> WHAT TO WORK ON: Repeat exactly the lines below that lie between the line with "to pull this." and the line with "I was stuck.", counting both of those lines as part of the answer.
= = = = = = =
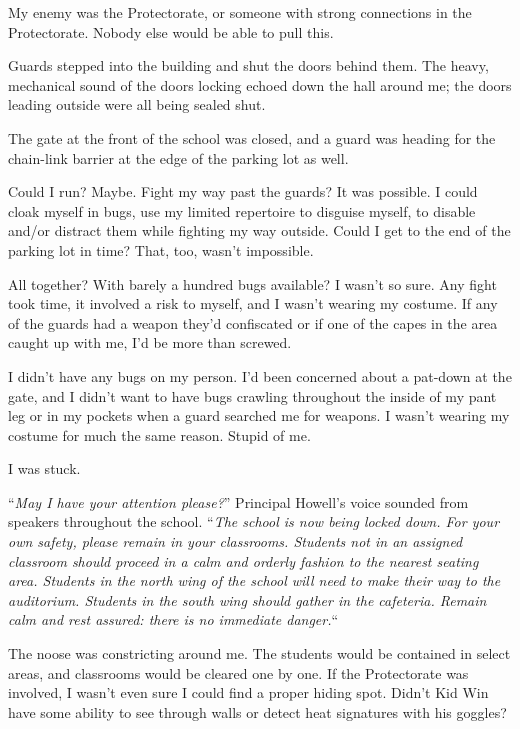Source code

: My enemy was the Protectorate, or someone with strong connections in the Protectorate.  Nobody else would be able to pull this.



Guards stepped into the building and shut the doors behind them.  The heavy, mechanical sound of the doors locking echoed down the hall around me; the doors leading outside were all being sealed shut.



The gate at the front of the school was closed, and a guard was heading for the chain-link barrier at the edge of the parking lot as well.



Could I run?  Maybe.  Fight my way past the guards?  It was possible.  I could cloak myself in bugs, use my limited repertoire to disguise myself, to disable and/or distract them while fighting my way outside.  Could I get to the end of the parking lot in time?  That, too, wasn't impossible.



All together?  With barely a hundred bugs available?  I wasn't so sure.  Any fight took time, it involved a risk to myself, and I wasn't wearing my costume.  If any of the guards had a weapon they'd confiscated or if one of the capes in the area caught up with me, I'd be more than screwed.



I didn't have any bugs on my person.  I'd been concerned about a pat-down at the gate, and I didn't want to have bugs crawling throughout the inside of my pant leg or in my pockets when a guard searched me for weapons.  I wasn't wearing my costume for much the same reason.  Stupid of me.



I was stuck.



``\emph{May I have your attention please?}''  Principal Howell's voice sounded from speakers throughout the school.  ``\emph{The school is now being locked down.  For your own safety, please remain in your classrooms.  Students not in an assigned classroom should proceed in a calm and orderly fashion to the nearest seating area.  Students in the north wing of the school will need to make their way to the auditorium.  Students in the south wing should gather in the cafeteria.  Remain calm and rest assured: there is no immediate danger.}``



The noose was constricting around me.  The students would be contained in select areas, and classrooms would be cleared one by one.  If the Protectorate was involved, I wasn't even sure I could find a proper hiding spot.  Didn't Kid Win have some ability to see through walls or detect heat signatures with his goggles?



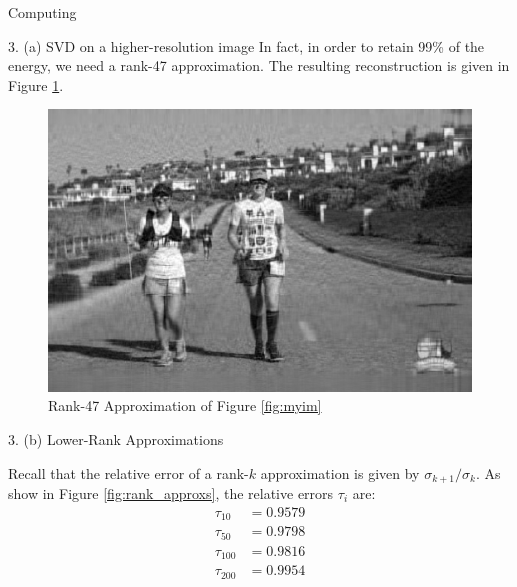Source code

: \begin{section}{Computing}
\begin{homeworkSection}{3. (a) SVD on a higher-resolution image}
In fact, in order to retain 99\% of the energy, we need a rank-47 approximation. The resulting reconstruction is given in Figure \ref{fig:rank_47}.

\begin{figure}[H]
\centering
\includegraphics[width=0.90\columnwidth]{../data/rank_47_approx}
\caption{Rank-47 Approximation of Figure \ref{fig:myim}}
\label{fig:rank_47}
\end{figure}

\end{homeworkSection}

\begin{homeworkSection}{3. (b) Lower-Rank Approximations}

Recall that the relative error of a rank-$k$ approximation is given by $\sigma_{k+1} / \sigma_k$. As show in Figure \ref{fig:rank_approxs}, the relative errors $\tau_i$ are:
\begin{align*}
    \tau_{10} &= 0.9579 \\ 
    \tau_{50} &= 0.9798 \\ 
    \tau_{100} &= 0.9816 \\ 
    \tau_{200} &= 0.9954 \\ 
\end{align*}


\end{homeworkSection}
\end{section}
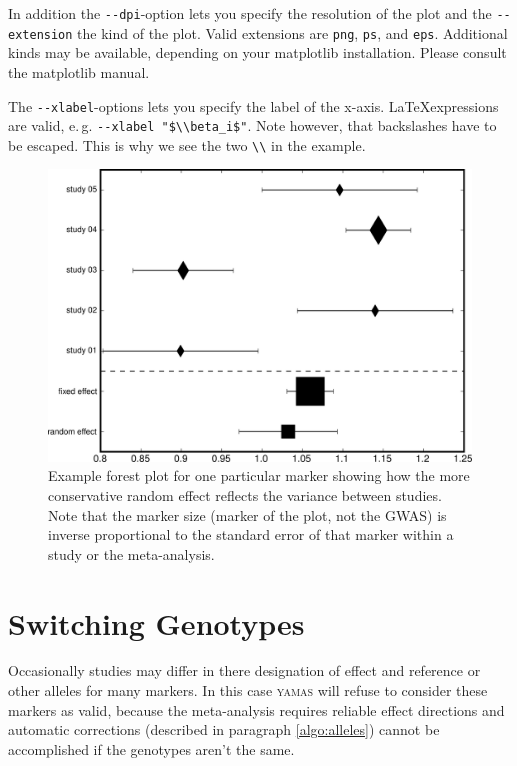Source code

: In addition the \verb+--dpi+-option lets you specify the resolution of the plot and the \verb+--extension+ the kind of the plot. Valid extensions are \verb+png+, \verb+ps+, and \verb+eps+. Additional kinds may be available, depending on your matplotlib installation. Please consult the matplotlib manual.

The \verb+--xlabel+-options lets you specify the label of the x-axis. \LaTeX expressions are valid, e.\,g. \verb+--xlabel "$\\beta_i$"+. Note however, that backslashes have to be escaped. This is why we see the two \verb+\\+ in the example.

\clearpage
\pagebreak

\begin{figure}[H]
 \centering
 \includegraphics[width=.75\textwidth]{./images/rs9442372.png}
 \caption{Example forest plot for one particular marker showing how the more conservative random effect reflects the variance between studies. Note that the marker size (marker of the plot, not the GWAS) is inverse proportional to the standard error of that marker within a study or the meta-analysis.}
 \label{utilities:fig:forest_plot}
\end{figure}

\section{Switching Genotypes}

Occasionally studies may differ in there designation of effect and reference or other alleles for many markers. In this case \textsc{yamas} will refuse to consider these markers as valid, because the meta-analysis requires reliable effect directions and automatic corrections (described in paragraph \ref{algo:alleles}) cannot be accomplished if the genotypes aren't the same.


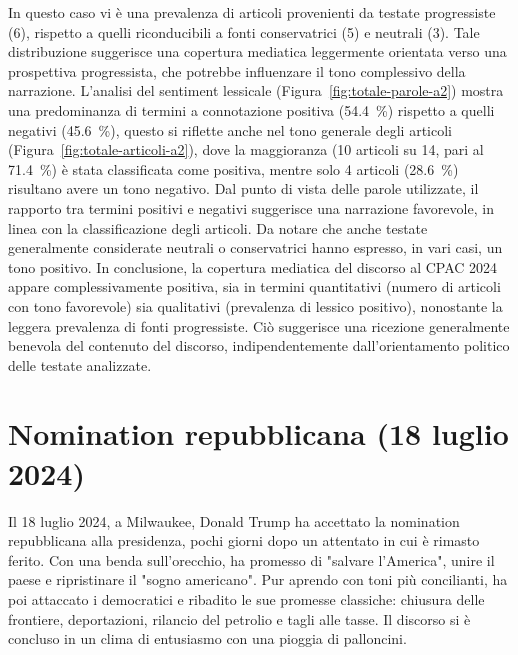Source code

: In questo caso vi è una prevalenza di articoli provenienti da testate progressiste (6), rispetto a quelli riconducibili a fonti conservatrici (5) e neutrali (3). Tale distribuzione suggerisce una copertura mediatica leggermente orientata verso una prospettiva progressista, che potrebbe influenzare il tono complessivo della narrazione.
L'analisi del sentiment lessicale (Figura~\ref{fig:totale-parole-a2}) mostra una predominanza di termini a connotazione positiva (\SI{54.4}{\percent}) rispetto a quelli negativi (\SI{45.6}{\percent}), questo si riflette anche nel tono generale degli articoli (Figura~\ref{fig:totale-articoli-a2}), dove la maggioranza (10 articoli su 14, pari al \SI{71.4}{\percent}) è stata classificata come positiva, mentre solo 4 articoli (\SI{28.6}{\percent}) risultano avere un tono negativo.
Dal punto di vista delle parole utilizzate, il rapporto tra termini positivi e negativi suggerisce una narrazione favorevole, in linea con la classificazione degli articoli. Da notare che anche testate generalmente considerate neutrali o conservatrici hanno espresso, in vari casi, un tono positivo.
In conclusione, la copertura mediatica del discorso al CPAC 2024 appare complessivamente positiva, sia in termini quantitativi (numero di articoli con tono favorevole) sia qualitativi (prevalenza di lessico positivo), nonostante la leggera prevalenza di fonti progressiste. Ciò suggerisce una ricezione generalmente benevola del contenuto del discorso, indipendentemente dall’orientamento politico delle testate analizzate.

\newpage
\section{Nomination repubblicana (18 luglio 2024)}
Il 18 luglio 2024, a Milwaukee, Donald Trump ha accettato la nomination repubblicana alla presidenza, pochi giorni dopo un attentato in cui è rimasto ferito. Con una benda sull'orecchio, ha promesso di "salvare l'America", unire il paese e ripristinare il "sogno americano". 
Pur aprendo con toni più concilianti, ha poi attaccato i democratici e ribadito le sue promesse classiche: chiusura delle frontiere, deportazioni, rilancio del petrolio e tagli alle tasse.
Il discorso si è concluso in un clima di entusiasmo con una pioggia di palloncini. \\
= = = = = = =
> EXERCISE RESULT:
: My enemy was the Protectorate, or someone with strong connections in the Protectorate.  Nobody else would be able to pull this.



Guards stepped into the building and shut the doors behind them.  The heavy, mechanical sound of the doors locking echoed down the hall around me; the doors leading outside were all being sealed shut.



The gate at the front of the school was closed, and a guard was heading for the chain-link barrier at the edge of the parking lot as well.



Could I run?  Maybe.  Fight my way past the guards?  It was possible.  I could cloak myself in bugs, use my limited repertoire to disguise myself, to disable and/or distract them while fighting my way outside.  Could I get to the end of the parking lot in time?  That, too, wasn't impossible.



All together?  With barely a hundred bugs available?  I wasn't so sure.  Any fight took time, it involved a risk to myself, and I wasn't wearing my costume.  If any of the guards had a weapon they'd confiscated or if one of the capes in the area caught up with me, I'd be more than screwed.



I didn't have any bugs on my person.  I'd been concerned about a pat-down at the gate, and I didn't want to have bugs crawling throughout the inside of my pant leg or in my pockets when a guard searched me for weapons.  I wasn't wearing my costume for much the same reason.  Stupid of me.



I was stuck.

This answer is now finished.